4. Each Guanine in a DNA has three hydrogen bonds with a Cytosine in the other DNA.
Since A and T binds together the two are called complementary bases, and an A bound to a T is called a base pair or more spesifically an AT-pair. Similarly, C and G are also called complementary bases and a C bound to a G is called a CG-pair.
Another detail of double helixes is that the two DNAs bind together in reverse directions, meaning that the 5'-to-3'-direction of one DNA is aligned with the 3'-to-5'-direction of the other. This form of binding is called antiparallell. The two DNAs are therefore said to have antiparallell complementary base sequences. (However, the word "antiparallell" is usually not used and one just says that two base sequences are complementary, the antiparallell form of binding being regarded as implicit.)
RNA and genes
RNA resembles DNA in that both are chains of nucleotides covalently bound together through the 3'-oxygens and the phosphates. The defining difference is that the nucleotides of RNA contain ribose, where a hydroxyl (OH) is attached to the 2'-carbon, while the nucleotides of DNA contain deoxyribose, where a hydrogen (H) is attached to the 2'-carbon (see Figure 6). Deoxyribose means "deoxygenated ribose", as in "a ribose that lacks one oxygen atom".
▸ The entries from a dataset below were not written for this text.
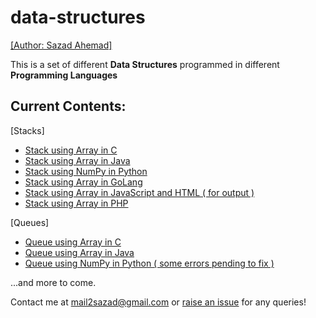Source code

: # data-structures
[ [Author: Sazad Ahemad] ](https://github.com/connect2sazad)

This is a set of different **Data Structures** programmed in different **Programming Languages**

## Current Contents:

[Stacks]
- [Stack using Array in C](https://github.com/connect2sazad/data-structures/blob/master/ds_c/stack_using_array.c)
- [Stack using Array in Java](https://github.com/connect2sazad/data-structures/blob/master/ds_java/StackUsingArray.java)
- [Stack using NumPy in Python](https://github.com/connect2sazad/data-structures/blob/master/ds_python/stack_using_numpy.py)
- [Stack using Array in GoLang](https://github.com/connect2sazad/data-structures/blob/master/ds_golang/stack_using_array.go)
- [Stack using Array in JavaScript and HTML ( for output )](https://github.com/connect2sazad/data-structures/blob/master/ds_javascript/stack_using_array.js)
- [Stack using Array in PHP](https://github.com/connect2sazad/data-structures/blob/master/ds_php/stack_using_array.php)

[Queues]
- [Queue using Array in C](https://github.com/connect2sazad/data-structures/blob/master/ds_c/queue_using_array.c)
- [Queue using Array in Java](https://github.com/connect2sazad/data-structures/blob/master/ds_java/QueueUsingArray.java)
- [Queue using NumPy in Python ( some errors pending to fix )](https://github.com/connect2sazad/data-structures/blob/master/ds_python/queue_using_numpy.py)


...and more to come.


Contact me at [mail2sazad@gmail.com](https://mail.google.com/mail/u/0/?fs=1&to=mail2sazad@gmail.com&tf=cm) or [raise an issue](https://github.com/connect2sazad/data-structures/issues/new) for any queries!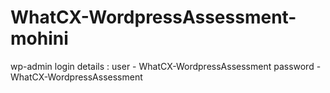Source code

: # WhatCX-WordpressAssessment-mohini

wp-admin login details :
user - WhatCX-WordpressAssessment
password - WhatCX-WordpressAssessment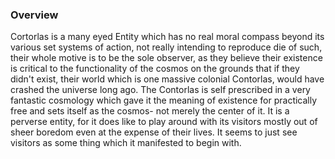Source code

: 
### Overview

Cortorlas is a many eyed Entity which has no real moral compass beyond its various set systems of action, not really intending to reproduce die of such, their whole motive is to be the sole observer, as they believe their existence is critical to the functionality of the cosmos on the grounds that if they didn't exist, their world which is one massive colonial Contorlas, would have crashed the universe long ago.  The Contorlas is self prescribed in a very fantastic cosmology which gave it the meaning of existence for practically free and sets itself as the cosmos- not merely the center of it.  It is a perverse entity, for it does like to play around with its visitors mostly out of sheer boredom even at the expense of their lives.  It seems to just see visitors as some thing which it manifested to begin with.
The most common bases in RNA are adenine, cytosine, guanine, and uracil (the latter is abbreviated as U). This means that three bases (adenine, cytosine and guanine) are common in both RNA and DNA. An RNA can bind to a DNA or another RNA if the two have antiparallell complementary base sequences. In such cases, each uracil in the RNA has two hydrogen bonds with an adenine in the DNA/other RNA. This means that A and U are complementary bases, making A complementary to both T and U.
Synthesis of proteins is accomplished by the aid of genes. A gene is a base sequence in DNA that can be translated to the amino acid sequence of a protein. The translation of a gene to a protein is indirect: the base sequence of DNA is first transcribed ("copied") to RNA, and then the base sequence of RNA is translated to the amino acid sequence of a protein.
Summary
A protein is assembled from different amino acids, and the order of the amino acids determines the three-dimensional structure and the function of the protein. Nucleic acids (DNA and RNA) are similarly assembled from nucleotides arranged in a specific order. Two nucleic acids can bind together through antiparallell complementary base pairing. DNA contains base sequences called genes that can be transcribed to RNA, and the base sequences of RNA can then be translated to the amino acid sequences of proteins.